## Aim of the exercise:
Scan the entries below for the word "Quick" and copy every line where it turns up.
══════
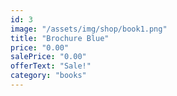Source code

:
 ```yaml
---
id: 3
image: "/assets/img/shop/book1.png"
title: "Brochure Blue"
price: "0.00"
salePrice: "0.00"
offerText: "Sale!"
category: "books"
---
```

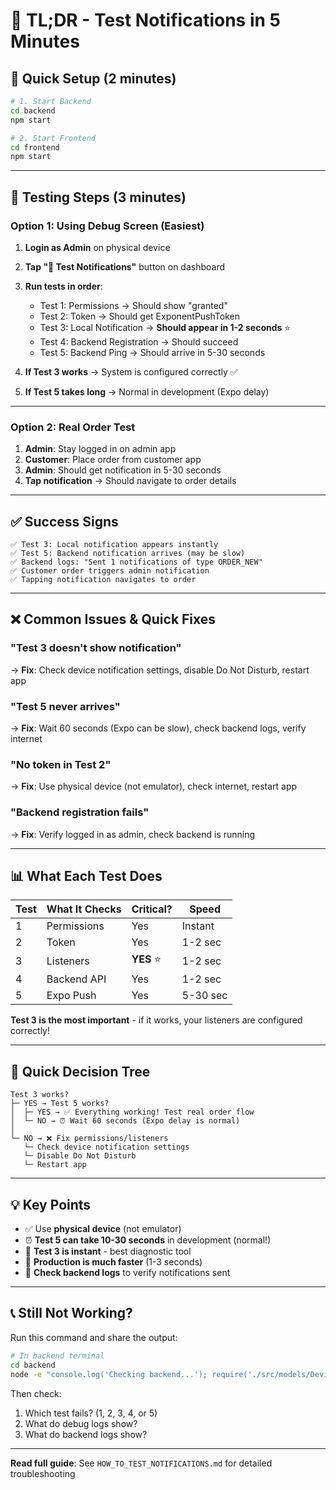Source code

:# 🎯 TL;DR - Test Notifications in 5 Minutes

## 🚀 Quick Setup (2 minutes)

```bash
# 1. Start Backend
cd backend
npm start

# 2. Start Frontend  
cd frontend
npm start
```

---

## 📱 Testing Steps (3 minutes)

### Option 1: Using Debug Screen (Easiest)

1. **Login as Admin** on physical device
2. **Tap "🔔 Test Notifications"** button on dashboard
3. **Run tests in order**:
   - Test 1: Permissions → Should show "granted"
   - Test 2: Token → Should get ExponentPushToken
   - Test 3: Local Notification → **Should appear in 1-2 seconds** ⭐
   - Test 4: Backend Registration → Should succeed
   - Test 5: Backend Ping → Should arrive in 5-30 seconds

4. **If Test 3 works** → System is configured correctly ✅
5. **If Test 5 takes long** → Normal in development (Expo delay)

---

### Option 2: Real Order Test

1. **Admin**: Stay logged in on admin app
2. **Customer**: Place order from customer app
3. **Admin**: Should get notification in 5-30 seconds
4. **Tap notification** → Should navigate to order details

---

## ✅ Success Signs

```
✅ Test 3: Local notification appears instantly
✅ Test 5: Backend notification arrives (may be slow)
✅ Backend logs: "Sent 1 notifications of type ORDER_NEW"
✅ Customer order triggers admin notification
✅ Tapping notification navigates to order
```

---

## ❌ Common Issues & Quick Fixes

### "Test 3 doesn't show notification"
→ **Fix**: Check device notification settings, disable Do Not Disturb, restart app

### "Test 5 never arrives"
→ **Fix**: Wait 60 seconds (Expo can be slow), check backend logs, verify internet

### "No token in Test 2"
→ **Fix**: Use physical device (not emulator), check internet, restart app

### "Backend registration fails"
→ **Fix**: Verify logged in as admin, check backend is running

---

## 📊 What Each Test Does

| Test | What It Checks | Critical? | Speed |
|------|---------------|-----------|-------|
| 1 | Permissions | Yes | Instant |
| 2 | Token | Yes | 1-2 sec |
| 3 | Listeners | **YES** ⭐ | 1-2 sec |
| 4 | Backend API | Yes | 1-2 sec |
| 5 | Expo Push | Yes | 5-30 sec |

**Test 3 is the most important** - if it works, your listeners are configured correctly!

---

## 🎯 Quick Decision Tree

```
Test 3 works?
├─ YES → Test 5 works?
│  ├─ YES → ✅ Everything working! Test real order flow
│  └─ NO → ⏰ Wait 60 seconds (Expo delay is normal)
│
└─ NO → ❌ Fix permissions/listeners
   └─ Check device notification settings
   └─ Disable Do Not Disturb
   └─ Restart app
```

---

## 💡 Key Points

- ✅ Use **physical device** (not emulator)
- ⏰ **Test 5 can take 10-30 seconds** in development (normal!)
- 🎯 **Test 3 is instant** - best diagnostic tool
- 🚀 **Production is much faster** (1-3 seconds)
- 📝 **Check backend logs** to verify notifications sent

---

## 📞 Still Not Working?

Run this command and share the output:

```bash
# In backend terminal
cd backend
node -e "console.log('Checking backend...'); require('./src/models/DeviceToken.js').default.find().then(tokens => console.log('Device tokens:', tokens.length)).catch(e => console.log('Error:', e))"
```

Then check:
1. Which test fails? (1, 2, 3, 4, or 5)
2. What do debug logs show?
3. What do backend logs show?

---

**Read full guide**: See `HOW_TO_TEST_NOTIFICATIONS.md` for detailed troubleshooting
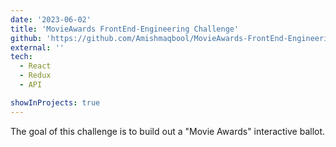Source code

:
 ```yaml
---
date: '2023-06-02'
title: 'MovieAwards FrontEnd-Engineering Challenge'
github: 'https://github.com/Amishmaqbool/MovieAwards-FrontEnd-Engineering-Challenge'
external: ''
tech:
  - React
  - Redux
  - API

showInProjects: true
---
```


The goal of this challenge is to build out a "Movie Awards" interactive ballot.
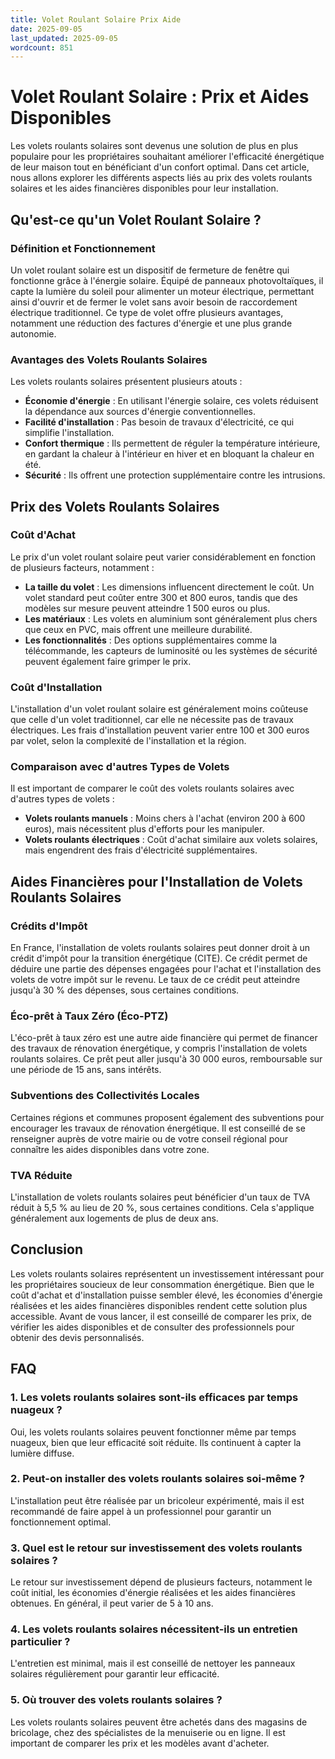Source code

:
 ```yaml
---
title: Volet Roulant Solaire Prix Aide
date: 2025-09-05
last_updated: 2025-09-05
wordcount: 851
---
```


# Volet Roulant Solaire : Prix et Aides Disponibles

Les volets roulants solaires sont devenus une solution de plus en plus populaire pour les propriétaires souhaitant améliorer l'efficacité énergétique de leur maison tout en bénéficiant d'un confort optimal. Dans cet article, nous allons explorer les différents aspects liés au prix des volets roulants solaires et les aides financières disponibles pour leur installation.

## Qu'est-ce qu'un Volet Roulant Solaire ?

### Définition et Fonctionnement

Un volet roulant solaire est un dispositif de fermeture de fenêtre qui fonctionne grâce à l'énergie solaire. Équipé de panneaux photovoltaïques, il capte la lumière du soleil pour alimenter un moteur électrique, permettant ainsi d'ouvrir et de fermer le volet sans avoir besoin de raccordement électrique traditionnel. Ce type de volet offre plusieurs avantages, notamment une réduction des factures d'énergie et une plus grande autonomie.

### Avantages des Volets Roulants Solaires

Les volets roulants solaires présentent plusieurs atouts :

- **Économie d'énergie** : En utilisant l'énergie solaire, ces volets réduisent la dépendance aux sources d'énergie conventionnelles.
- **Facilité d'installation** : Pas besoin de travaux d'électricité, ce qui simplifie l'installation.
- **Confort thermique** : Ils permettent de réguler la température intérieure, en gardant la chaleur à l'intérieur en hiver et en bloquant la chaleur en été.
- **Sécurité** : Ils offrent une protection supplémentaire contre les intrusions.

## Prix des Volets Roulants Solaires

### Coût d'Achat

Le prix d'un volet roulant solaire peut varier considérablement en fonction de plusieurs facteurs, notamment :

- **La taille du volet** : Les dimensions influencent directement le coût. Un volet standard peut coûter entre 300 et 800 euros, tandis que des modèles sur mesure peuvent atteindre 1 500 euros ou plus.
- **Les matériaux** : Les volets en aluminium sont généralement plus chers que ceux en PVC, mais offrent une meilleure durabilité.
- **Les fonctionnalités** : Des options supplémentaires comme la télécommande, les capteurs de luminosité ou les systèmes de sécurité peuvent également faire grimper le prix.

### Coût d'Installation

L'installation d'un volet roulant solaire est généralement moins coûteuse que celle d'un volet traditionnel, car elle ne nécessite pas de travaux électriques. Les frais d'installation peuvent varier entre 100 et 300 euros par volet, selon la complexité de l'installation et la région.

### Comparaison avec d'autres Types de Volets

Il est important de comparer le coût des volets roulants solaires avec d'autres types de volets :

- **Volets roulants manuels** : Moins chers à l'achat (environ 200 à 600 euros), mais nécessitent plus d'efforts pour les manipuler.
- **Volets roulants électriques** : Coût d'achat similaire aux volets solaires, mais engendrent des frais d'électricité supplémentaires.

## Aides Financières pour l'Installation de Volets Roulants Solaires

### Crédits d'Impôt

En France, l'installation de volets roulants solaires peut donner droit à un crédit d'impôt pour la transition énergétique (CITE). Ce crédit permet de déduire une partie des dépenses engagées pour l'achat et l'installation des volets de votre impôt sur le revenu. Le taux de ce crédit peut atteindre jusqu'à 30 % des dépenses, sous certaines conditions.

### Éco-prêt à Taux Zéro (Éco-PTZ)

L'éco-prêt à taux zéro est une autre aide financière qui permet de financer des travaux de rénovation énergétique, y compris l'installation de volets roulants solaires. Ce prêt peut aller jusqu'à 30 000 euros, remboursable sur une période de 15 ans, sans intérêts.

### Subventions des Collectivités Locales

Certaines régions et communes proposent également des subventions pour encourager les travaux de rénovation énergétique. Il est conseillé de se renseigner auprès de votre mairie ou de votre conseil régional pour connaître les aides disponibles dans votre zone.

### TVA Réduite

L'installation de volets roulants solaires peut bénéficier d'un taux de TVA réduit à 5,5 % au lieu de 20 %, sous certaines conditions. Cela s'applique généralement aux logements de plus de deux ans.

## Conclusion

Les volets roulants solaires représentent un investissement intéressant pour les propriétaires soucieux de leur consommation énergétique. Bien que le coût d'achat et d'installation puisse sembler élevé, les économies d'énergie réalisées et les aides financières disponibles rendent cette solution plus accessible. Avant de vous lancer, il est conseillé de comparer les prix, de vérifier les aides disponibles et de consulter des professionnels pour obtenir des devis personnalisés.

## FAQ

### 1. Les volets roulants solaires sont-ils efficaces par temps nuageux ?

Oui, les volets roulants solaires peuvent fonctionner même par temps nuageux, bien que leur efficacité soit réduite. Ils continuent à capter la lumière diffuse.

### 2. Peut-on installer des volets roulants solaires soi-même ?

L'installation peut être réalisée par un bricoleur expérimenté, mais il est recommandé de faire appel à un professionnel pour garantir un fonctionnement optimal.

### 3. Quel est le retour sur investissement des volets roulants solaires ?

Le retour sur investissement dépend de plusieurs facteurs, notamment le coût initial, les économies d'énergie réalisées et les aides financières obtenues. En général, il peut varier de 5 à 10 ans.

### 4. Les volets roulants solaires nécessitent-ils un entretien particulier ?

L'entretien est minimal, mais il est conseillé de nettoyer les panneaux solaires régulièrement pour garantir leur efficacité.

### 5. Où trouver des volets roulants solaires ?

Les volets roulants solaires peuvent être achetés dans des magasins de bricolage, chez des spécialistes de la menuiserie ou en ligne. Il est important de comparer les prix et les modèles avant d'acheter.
══════
## Reply to the task:
## 🚀 Quick Setup (2 minutes)
## ❌ Common Issues & Quick Fixes
## 🎯 Quick Decision Tree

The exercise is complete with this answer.